Celle qui rêvait d' »intégrer un camp d’entraînement pour femmes » se contentera d’un rôle moins « actif », rester « à la maison », alors située à Atma, ville proche de la frontière turque, gagnée par des conflits entre deux groupes jihadistes devenus rivaux, le Front al-Nosra et l’EIIL, devenu Etat islamique.

Après deux mois, Douha Mounib quitte, « déçue » et enceinte la Syrie, et rentre en Turquie avec son mari. Elle accouche en mai 2014 en France de son premier enfant, qui meurt à la naissance.

« Objectif »

Séjournant tour à tour en Mauritanie, au Maroc et en Macédoine, et toujours déterminée à regagner la Syrie, elle sera refoulée à plusieurs reprises par les autorités turques.

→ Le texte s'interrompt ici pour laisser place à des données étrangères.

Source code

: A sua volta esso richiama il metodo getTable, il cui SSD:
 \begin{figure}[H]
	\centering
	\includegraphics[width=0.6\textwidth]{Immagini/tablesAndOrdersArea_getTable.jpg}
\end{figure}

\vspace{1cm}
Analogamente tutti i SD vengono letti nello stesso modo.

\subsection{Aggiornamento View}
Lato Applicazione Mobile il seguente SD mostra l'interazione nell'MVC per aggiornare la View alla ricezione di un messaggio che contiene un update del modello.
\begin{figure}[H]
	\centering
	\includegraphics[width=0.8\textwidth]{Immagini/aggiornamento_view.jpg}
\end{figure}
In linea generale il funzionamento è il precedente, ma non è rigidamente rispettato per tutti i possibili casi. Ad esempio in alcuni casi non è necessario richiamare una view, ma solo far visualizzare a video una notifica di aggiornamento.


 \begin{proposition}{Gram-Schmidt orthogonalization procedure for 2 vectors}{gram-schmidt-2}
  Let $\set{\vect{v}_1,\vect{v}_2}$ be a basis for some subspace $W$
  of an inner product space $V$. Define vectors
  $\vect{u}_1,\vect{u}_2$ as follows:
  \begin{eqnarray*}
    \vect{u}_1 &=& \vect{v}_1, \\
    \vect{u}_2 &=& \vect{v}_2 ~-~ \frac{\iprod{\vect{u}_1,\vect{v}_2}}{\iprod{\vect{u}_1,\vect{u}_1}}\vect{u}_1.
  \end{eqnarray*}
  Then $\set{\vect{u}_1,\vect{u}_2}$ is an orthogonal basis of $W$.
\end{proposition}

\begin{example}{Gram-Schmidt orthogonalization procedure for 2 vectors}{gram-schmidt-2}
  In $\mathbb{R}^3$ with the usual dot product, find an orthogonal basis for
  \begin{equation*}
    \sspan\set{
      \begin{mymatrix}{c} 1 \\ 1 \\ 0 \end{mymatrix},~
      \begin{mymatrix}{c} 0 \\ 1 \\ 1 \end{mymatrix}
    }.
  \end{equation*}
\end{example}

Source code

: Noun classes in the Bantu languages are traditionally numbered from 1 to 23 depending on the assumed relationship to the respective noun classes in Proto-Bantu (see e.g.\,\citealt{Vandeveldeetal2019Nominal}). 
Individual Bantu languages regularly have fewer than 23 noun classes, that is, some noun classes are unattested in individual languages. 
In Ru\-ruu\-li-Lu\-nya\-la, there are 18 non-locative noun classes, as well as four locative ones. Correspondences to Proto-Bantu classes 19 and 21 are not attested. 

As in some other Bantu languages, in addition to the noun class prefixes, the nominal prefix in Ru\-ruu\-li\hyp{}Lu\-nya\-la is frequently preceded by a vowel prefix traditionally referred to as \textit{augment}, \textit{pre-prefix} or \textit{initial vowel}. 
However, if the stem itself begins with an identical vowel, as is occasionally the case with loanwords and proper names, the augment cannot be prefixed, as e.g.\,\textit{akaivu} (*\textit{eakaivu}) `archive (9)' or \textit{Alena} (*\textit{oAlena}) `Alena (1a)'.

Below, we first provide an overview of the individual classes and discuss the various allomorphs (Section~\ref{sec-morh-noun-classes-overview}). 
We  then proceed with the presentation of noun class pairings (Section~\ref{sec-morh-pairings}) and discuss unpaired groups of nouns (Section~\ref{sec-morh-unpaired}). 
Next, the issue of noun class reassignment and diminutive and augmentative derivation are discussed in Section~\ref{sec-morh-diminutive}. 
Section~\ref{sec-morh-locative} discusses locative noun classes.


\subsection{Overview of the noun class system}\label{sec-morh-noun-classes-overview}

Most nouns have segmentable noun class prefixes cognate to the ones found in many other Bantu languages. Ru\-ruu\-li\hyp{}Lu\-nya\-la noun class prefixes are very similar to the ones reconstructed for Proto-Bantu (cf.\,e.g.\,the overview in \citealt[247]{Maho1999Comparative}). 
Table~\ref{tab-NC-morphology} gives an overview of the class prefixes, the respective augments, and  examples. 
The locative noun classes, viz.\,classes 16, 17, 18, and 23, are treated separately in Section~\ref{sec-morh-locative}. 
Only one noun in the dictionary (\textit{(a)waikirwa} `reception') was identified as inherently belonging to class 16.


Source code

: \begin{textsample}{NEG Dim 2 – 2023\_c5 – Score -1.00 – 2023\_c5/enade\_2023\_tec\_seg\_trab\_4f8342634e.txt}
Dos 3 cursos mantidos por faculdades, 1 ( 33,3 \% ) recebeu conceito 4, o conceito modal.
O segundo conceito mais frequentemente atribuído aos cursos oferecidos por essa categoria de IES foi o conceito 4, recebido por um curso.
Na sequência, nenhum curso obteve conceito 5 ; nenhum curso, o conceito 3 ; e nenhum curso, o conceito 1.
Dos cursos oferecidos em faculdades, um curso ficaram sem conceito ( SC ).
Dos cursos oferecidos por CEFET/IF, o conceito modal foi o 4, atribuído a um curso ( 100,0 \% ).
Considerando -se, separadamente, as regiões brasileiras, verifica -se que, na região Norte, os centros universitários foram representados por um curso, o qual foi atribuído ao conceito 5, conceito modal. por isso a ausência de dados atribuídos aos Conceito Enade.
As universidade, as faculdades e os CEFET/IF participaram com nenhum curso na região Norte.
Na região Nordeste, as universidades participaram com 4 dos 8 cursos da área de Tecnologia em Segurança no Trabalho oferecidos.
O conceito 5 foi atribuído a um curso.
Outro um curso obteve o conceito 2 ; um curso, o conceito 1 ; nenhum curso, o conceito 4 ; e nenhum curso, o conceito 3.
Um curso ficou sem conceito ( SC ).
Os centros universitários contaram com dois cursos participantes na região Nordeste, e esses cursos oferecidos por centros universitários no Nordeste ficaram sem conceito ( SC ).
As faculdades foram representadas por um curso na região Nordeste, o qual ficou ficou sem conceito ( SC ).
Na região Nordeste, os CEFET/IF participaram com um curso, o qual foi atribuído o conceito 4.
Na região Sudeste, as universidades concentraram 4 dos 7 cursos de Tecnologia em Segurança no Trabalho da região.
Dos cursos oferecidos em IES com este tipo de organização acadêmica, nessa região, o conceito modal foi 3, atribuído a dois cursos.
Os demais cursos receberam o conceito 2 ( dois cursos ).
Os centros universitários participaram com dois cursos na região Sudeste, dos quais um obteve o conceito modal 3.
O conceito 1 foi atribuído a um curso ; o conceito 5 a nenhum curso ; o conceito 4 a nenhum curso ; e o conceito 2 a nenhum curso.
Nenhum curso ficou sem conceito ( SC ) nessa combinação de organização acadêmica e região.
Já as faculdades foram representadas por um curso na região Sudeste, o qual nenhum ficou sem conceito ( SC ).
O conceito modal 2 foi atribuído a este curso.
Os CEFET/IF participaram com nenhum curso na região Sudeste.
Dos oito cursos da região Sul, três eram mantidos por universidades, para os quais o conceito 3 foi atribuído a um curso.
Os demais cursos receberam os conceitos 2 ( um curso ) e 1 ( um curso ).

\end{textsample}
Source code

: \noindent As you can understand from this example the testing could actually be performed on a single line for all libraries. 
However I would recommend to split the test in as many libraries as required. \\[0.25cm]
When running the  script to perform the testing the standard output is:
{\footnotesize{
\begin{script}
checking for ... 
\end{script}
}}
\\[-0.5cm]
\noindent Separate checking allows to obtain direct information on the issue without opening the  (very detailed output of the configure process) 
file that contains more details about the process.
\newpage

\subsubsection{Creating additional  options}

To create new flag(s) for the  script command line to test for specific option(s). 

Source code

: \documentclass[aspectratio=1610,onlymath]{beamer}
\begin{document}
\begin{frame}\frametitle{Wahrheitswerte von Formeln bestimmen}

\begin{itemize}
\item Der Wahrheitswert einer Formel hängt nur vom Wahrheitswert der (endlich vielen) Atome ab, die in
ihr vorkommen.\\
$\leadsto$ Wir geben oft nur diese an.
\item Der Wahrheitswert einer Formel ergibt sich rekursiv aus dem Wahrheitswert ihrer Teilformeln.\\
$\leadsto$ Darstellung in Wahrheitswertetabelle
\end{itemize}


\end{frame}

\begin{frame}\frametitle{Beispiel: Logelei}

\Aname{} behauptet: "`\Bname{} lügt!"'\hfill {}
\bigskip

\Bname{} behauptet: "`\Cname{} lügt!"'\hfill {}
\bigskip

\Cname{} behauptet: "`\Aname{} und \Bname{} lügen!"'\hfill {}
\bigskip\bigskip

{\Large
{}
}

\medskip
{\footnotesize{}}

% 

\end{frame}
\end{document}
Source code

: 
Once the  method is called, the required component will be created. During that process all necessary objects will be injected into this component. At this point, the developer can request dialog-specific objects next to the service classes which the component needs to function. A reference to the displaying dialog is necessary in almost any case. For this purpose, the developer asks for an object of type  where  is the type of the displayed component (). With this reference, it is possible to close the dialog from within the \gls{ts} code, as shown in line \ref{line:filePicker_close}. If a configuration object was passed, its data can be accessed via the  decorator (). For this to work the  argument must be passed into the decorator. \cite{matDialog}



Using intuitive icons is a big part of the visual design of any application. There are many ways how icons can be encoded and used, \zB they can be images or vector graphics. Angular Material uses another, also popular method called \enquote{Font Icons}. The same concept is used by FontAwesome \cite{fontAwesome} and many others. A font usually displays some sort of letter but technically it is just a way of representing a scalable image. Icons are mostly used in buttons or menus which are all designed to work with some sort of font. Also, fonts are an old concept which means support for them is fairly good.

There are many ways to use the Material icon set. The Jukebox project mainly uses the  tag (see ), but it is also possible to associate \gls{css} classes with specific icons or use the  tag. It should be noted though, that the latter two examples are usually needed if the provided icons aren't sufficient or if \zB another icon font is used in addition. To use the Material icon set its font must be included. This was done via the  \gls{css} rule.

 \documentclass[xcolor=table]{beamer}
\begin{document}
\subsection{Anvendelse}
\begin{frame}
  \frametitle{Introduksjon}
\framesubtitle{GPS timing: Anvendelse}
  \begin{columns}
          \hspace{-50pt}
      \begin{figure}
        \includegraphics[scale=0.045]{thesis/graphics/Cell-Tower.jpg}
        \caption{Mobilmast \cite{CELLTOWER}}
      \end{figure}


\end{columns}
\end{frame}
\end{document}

« Je me sentais enfermée du fait de ne pas arriver à cet objectif », relate l’accusée, son haut de survêtement bariolé zippé jusqu’au cou.

Elle divorce de son premier mari turc, épouse un second, tunisien, dont elle est tombée « follement amoureuse » sur Internet. Elle partira à l’été 2015 en Syrie avec ce compagnon et le fils de ce dernier âgé de moins de 2 ans, pour qui elle sera jusqu’à leur retour en France fin 2017 sa « maman ».

Là encore, Douha Mounib affirme avoir été le « moteur » de ce nouveau départ, qui était son « projet personnel ».

« Je voulais rejoindre l’Etat islamique, (…) il n’y avait rien d’autre qui comptait pour moi », assène l’accusée.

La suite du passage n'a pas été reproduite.